**EXCERPTED RECORDS:**
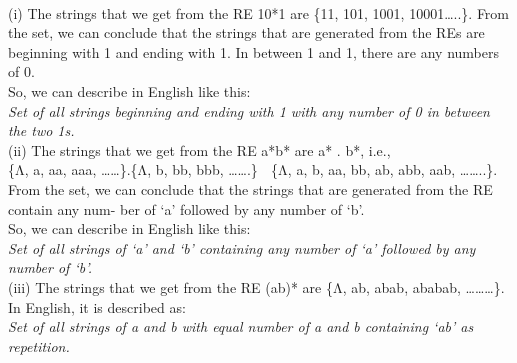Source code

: \begin{quote}
\footnotesize
\end{quote}
\!\!\!\!\!\!\!\!\!\!\!\!\!\!\!\begin{solution}\\

\noindent\!\!\!\!\!\!\!\!\!\!(i)	The strings that we get from the RE 10*1 are \{11, 101, 1001, 10001…..\}. From the set, we can conclude that the strings that are generated from the REs are beginning with 1 and ending with 1. In between 1 and 1, there are any numbers of 0.\\
\indent So, we can describe in English like this:\\
\indent \emph{Set of all strings beginning and ending with 1 with any number of 0 in between the two 1s.}\\
\indent\!\!\!\!\!\!\!\!\!\!\!\!\!\!\!\!\!(ii)	The strings that we get from the RE a*b* are a* . b*, i.e.,\\

\indent\indent \{Λ, a, aa, aaa, ……\}.\{Λ, b, bb, bbb, …….\}  \{Λ, a, b, aa, bb, ab, abb, aab, ……..\}.\\

\indent From the set, we can conclude that the strings that are generated from the RE contain any num- ber of ‘a’ followed by any number of ‘b’.\\
\indent So, we can describe in English like this:\\

\indent \indent \emph{Set of all strings of ‘a’ and ‘b’ containing any number of ‘a’ followed by any number of ‘b’.}\\

\noindent\!\!\!\!\!\!\!\!\!\!(iii)	The strings that we get from the RE (ab)* are \{Λ, ab, abab, ababab, ………\}.\\
\indent In English, it is described as:\\

\indent \emph{Set of all strings of a and b with equal number of a and b containing ‘ab’ as repetition.}\\


\end{solution}
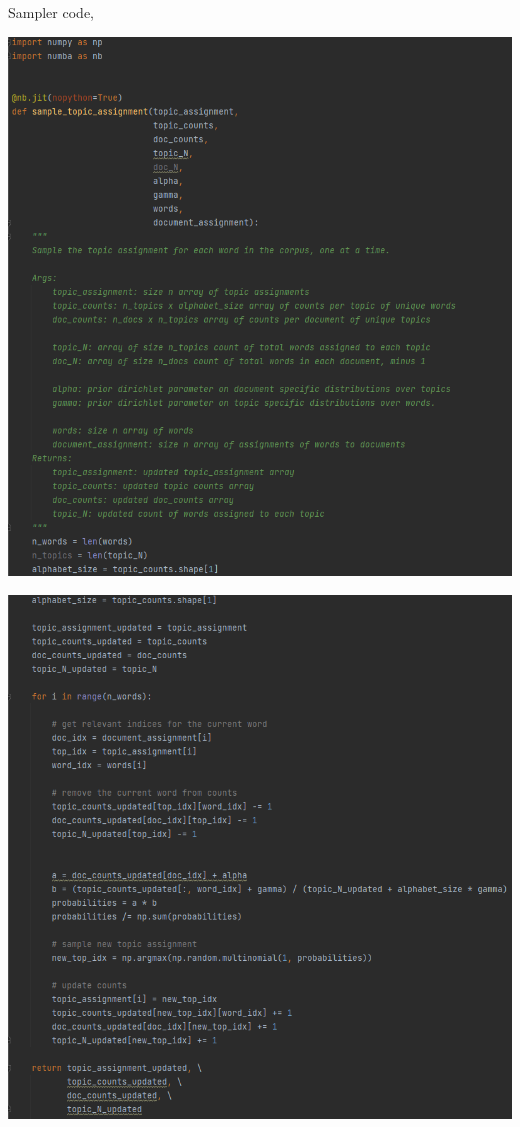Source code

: \documentclass[10pt]{homeworg}
\begin{document}
\newpage

Sampler code,

\begin{center}
\includegraphics[scale=0.6]{figures/sampler_code_1.png}
\end{center}

\begin{center}
\includegraphics[scale=0.6]{figures/sampler_code_2.png}
\end{center}
\end{document}
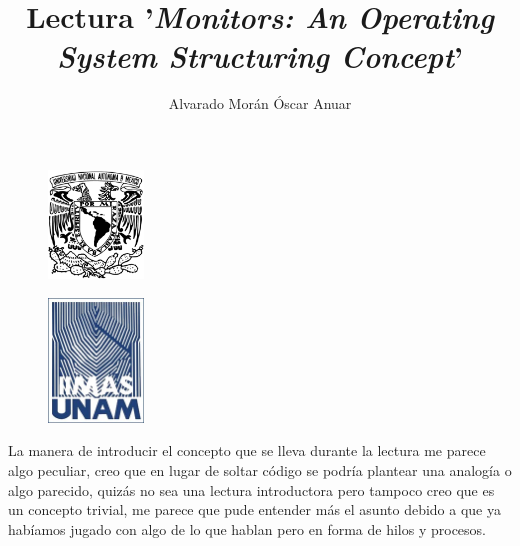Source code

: \documentclass[twocolumn, letterpaper,aps,pra,10pt]{revtex4-1}
\begin{document}
\renewcommand{\figurename}{{\bf Figura }}
\renewcommand{\tablename}{{\bf Tabla}}
\renewcommand{\thesection}{\arabic{section}}
\renewcommand{\thesubsection}{\arabic{subsection}}

\begin{figure}
\flushleft \includegraphics[width=1in]{unam_logo.jpg}
\end{figure}
\begin{figure}
\flushright \includegraphics[width=1in]{iimas.jpg}
\end{figure}

\lhead{}
\rhead{}
\cfoot{\thepage}
\rfoot{}

\vspace*{-1cm}
\title{Lectura '\textit{Monitors: An Operating System Structuring Concept}'}
\author{Alvarado Morán Óscar Anuar}

\maketitle
La manera de introducir el concepto que se lleva durante la lectura me parece algo peculiar, creo que en lugar de soltar código se podría plantear una analogía o algo parecido, quizás no sea una lectura introductora pero tampoco creo que es un concepto trivial, me parece que pude entender más el asunto debido a que ya habíamos jugado con algo de lo que hablan pero en forma de hilos y procesos.
\end{document}
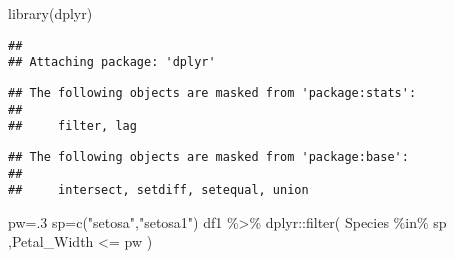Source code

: \documentclass[
]{article}
\newenvironment{Shaded}{\begin{snugshade}}{\end{snugshade}}
\newcommand{\DecValTok}[1]{\textcolor[rgb]{0.00,0.00,0.81}{#1}}
\newcommand{\FunctionTok}[1]{\textcolor[rgb]{0.00,0.00,0.00}{#1}}
\newcommand{\NormalTok}[1]{#1}
\newcommand{\OtherTok}[1]{\textcolor[rgb]{0.56,0.35,0.01}{#1}}
\newcommand{\SpecialCharTok}[1]{\textcolor[rgb]{0.00,0.00,0.00}{#1}}
\newcommand{\StringTok}[1]{\textcolor[rgb]{0.31,0.60,0.02}{#1}}
\begin{document}
\begin{Shaded}
\begin{Highlighting}[]
\FunctionTok{library}\NormalTok{(dplyr)}
\end{Highlighting}
\end{Shaded}

\begin{verbatim}
## 
## Attaching package: 'dplyr'
\end{verbatim}

\begin{verbatim}
## The following objects are masked from 'package:stats':
## 
##     filter, lag
\end{verbatim}

\begin{verbatim}
## The following objects are masked from 'package:base':
## 
##     intersect, setdiff, setequal, union
\end{verbatim}

\begin{Shaded}
\begin{Highlighting}[]
\NormalTok{pw}\OtherTok{=}\NormalTok{.}\DecValTok{3}
\NormalTok{sp}\OtherTok{=}\FunctionTok{c}\NormalTok{(}\StringTok{"setosa"}\NormalTok{,}\StringTok{"setosa1"}\NormalTok{)}
\NormalTok{df1 }\SpecialCharTok{\%\textgreater{}\%}
\NormalTok{  dplyr}\SpecialCharTok{::}\FunctionTok{filter}\NormalTok{(}
\NormalTok{    Species }\SpecialCharTok{\%in\%}\NormalTok{ sp}
\NormalTok{    ,Petal\_Width }\SpecialCharTok{\textless{}=}\NormalTok{ pw           }
\NormalTok{  )}
\end{Highlighting}
\end{Shaded}
\end{document}
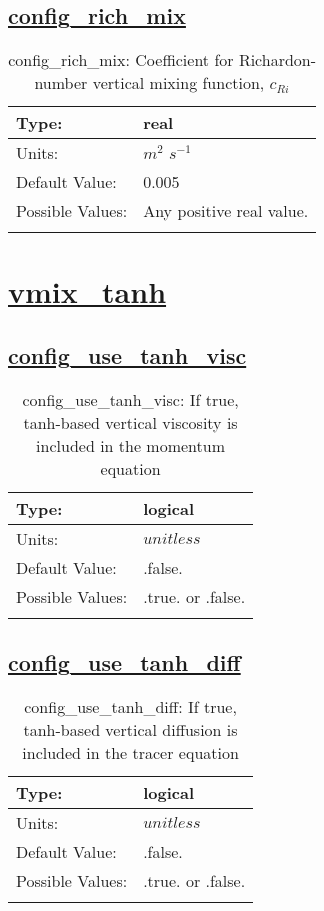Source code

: \subsection[config\_rich\_mix]{\hyperref[sec:nm_tab_vmix_rich]{config\_rich\_mix}}
\label{subsec:nm_sec_config_rich_mix}
\begin{center}
\begin{longtable}{| p{2.0in} | p{4.0in} |}
    \hline
    Type: & real \\
    \hline
    Units: & $m^2$ $s^{-1}$ \\
    \hline
    Default Value: & 0.005 \\
    \hline
    Possible Values: & Any positive real value. \\
    \hline
    \caption{config\_rich\_mix:  Coefficient for Richardon-number vertical mixing function,  $c_{Ri}$ }
\end{longtable}
\end{center}
\section[vmix\_tanh]{\hyperref[sec:nm_tab_vmix_tanh]{vmix\_tanh}}
\label{sec:nm_sec_vmix_tanh}
\subsection[config\_use\_tanh\_visc]{\hyperref[sec:nm_tab_vmix_tanh]{config\_use\_tanh\_visc}}
\label{subsec:nm_sec_config_use_tanh_visc}
\begin{center}
\begin{longtable}{| p{2.0in} | p{4.0in} |}
    \hline
    Type: & logical \\
    \hline
    Units: & $unitless$ \\
    \hline
    Default Value: & .false. \\
    \hline
    Possible Values: & .true. or .false. \\
    \hline
    \caption{config\_use\_tanh\_visc: If true, tanh-based vertical viscosity is included in the momentum equation}
\end{longtable}
\end{center}
\subsection[config\_use\_tanh\_diff]{\hyperref[sec:nm_tab_vmix_tanh]{config\_use\_tanh\_diff}}
\label{subsec:nm_sec_config_use_tanh_diff}
\begin{center}
\begin{longtable}{| p{2.0in} | p{4.0in} |}
    \hline
    Type: & logical \\
    \hline
    Units: & $unitless$ \\
    \hline
    Default Value: & .false. \\
    \hline
    Possible Values: & .true. or .false. \\
    \hline
    \caption{config\_use\_tanh\_diff: If true, tanh-based vertical diffusion is included in the tracer equation}
\end{longtable}
\end{center}
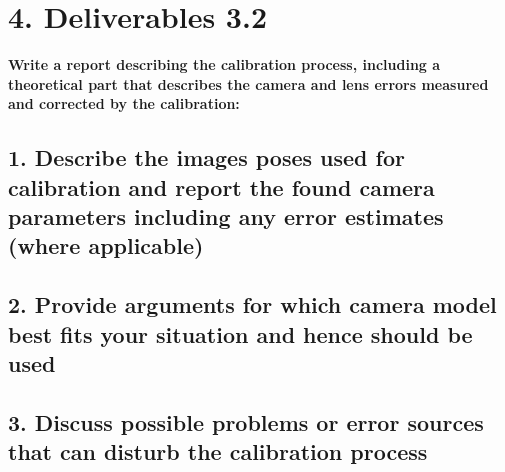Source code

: \section*{4. Deliverables 3.2}
\textbf{Write a report describing the calibration process, including a theoretical part that describes the camera and lens errors measured and corrected by the calibration:}
\subsection*{1. Describe the images poses used for calibration and report the found camera parameters including any error estimates (where applicable)}

\subsection*{2. Provide arguments for which camera model best fits your situation and hence should be used}

\subsection*{3. Discuss possible problems or error sources that can disturb the calibration process}
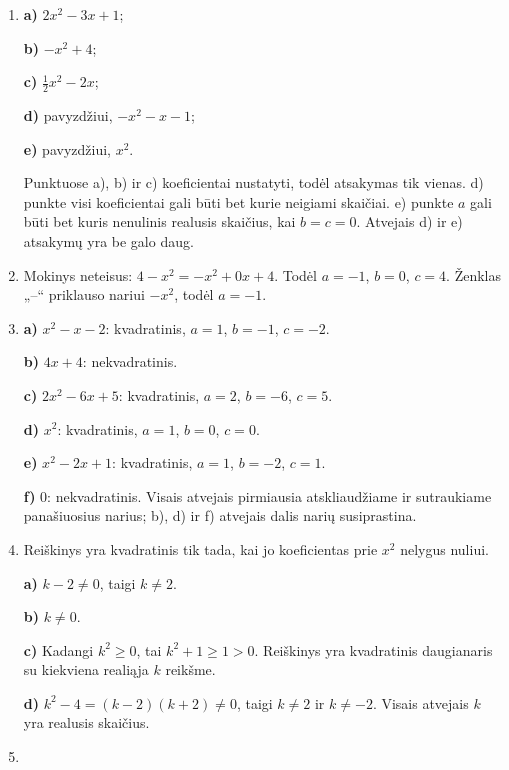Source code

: \documentclass[12pt,a4paper]{exam}
\begin{document}
\begin{enumerate}
\textbf{b)} $a=-1$, $b=4$, $c=0$.

\textbf{c)} $a=-2$, $b=0$, $c=5$.

\textbf{d)} $a=1$, $b=0$, $c=0$.

\textbf{e)} $a=-1$, $b=1$, $c=-3$.

\textbf{f)} $a=\frac{1}{2}$, $b=-\frac{3}{4}$, $c=0$.
\item

\textbf{a)} $2x^2-3x+1$;

\textbf{b)} $-x^2+4$;

\textbf{c)} $\frac{1}{2}x^2-2x$;

\textbf{d)} pavyzdžiui, $-x^2-x-1$;

\textbf{e)} pavyzdžiui, $x^2$.

Punktuose a), b) ir c) koeficientai nustatyti, todėl atsakymas tik vienas. d) punkte visi koeficientai gali būti bet kurie neigiami skaičiai. e) punkte $a$ gali būti bet kuris nenulinis realusis skaičius, kai $b=c=0$. Atvejais d) ir e) atsakymų yra be galo daug.
\item Mokinys neteisus: $4-x^2=-x^2+0x+4$. Todėl $a=-1$, $b=0$, $c=4$. Ženklas „–“ priklauso nariui $-x^2$, todėl $a=-1$.
\item

\textbf{a)} $x^2-x-2$: kvadratinis, $a=1$, $b=-1$, $c=-2$.

\textbf{b)} $4x+4$: nekvadratinis.

\textbf{c)} $2x^2-6x+5$: kvadratinis, $a=2$, $b=-6$, $c=5$.

\textbf{d)} $x^2$: kvadratinis, $a=1$, $b=0$, $c=0$.

\textbf{e)} $x^2-2x+1$: kvadratinis, $a=1$, $b=-2$, $c=1$.

\textbf{f)} $0$: nekvadratinis. Visais atvejais pirmiausia atskliaudžiame ir sutraukiame panašiuosius narius; b), d) ir f) atvejais dalis narių susiprastina.
\item Reiškinys yra kvadratinis tik tada, kai jo koeficientas prie $x^2$ nelygus nuliui.

\textbf{a)} $k-2\ne0$, taigi $k\ne2$.

\textbf{b)} $k\ne0$.

\textbf{c)} Kadangi $k^2\geq0$, tai $k^2+1\geq1>0$. Reiškinys yra kvadratinis daugianaris su kiekviena realiąja $k$ reikšme.

\textbf{d)} $k^2-4=(k-2)(k+2)\ne0$, taigi $k\ne2$ ir $k\ne-2$. Visais atvejais $k$ yra realusis skaičius.
\item


\end{enumerate}
\end{document}

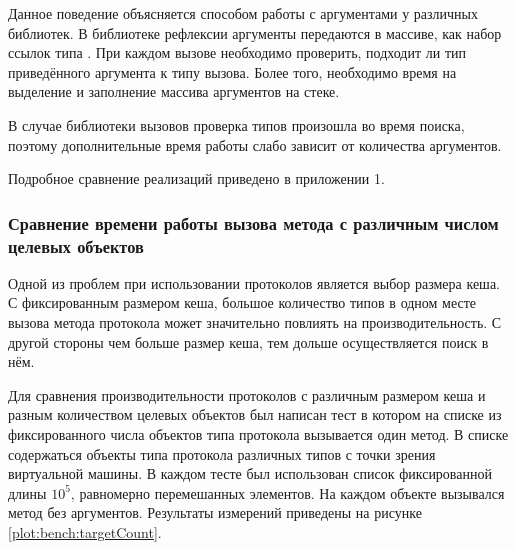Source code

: Данное поведение объясняется способом работы с аргументами у различных библиотек. В библиотеке рефлексии аргументы передаются в массиве, как набор ссылок типа . При каждом вызове необходимо проверить, подходит ли тип приведённого аргумента к типу вызова. Более того, необходимо время на выделение и заполнение массива аргументов на стеке.

В случае библиотеки вызовов проверка типов произошла во время поиска, поэтому дополнительные время работы слабо зависит от количества аргументов.

Подробное сравнение реализаций приведено в приложении 1.

\subsubsection{Сравнение времени работы вызова метода с различным числом целевых объектов}
Одной из проблем при использовании протоколов является выбор размера кеша. С фиксированным размером кеша, большое количество типов в одном месте вызова метода протокола может значительно повлиять на  производительность. С другой стороны чем больше размер кеша, тем дольше осуществляется поиск в нём.

Для сравнения производительности протоколов с различным размером кеша и разным количеством целевых объектов был написан тест в котором на списке из фиксированного числа объектов типа протокола вызывается один метод. В списке содержаться объекты типа протокола различных типов с точки зрения виртуальной машины. В каждом тесте был использован список фиксированной длины $10^5$, равномерно перемешанных элементов. На каждом объекте вызывался метод без аргументов. Результаты измерений приведены на рисунке \ref{plot:bench:targetCount}.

**WORK TASK:**
Every line holding the string "filter" should be copied here, so please find those lines in the data.

**SOLVED PROBLEM:**
##     filter, lag
\NormalTok{  dplyr}\SpecialCharTok{::}\FunctionTok{filter}\NormalTok{(}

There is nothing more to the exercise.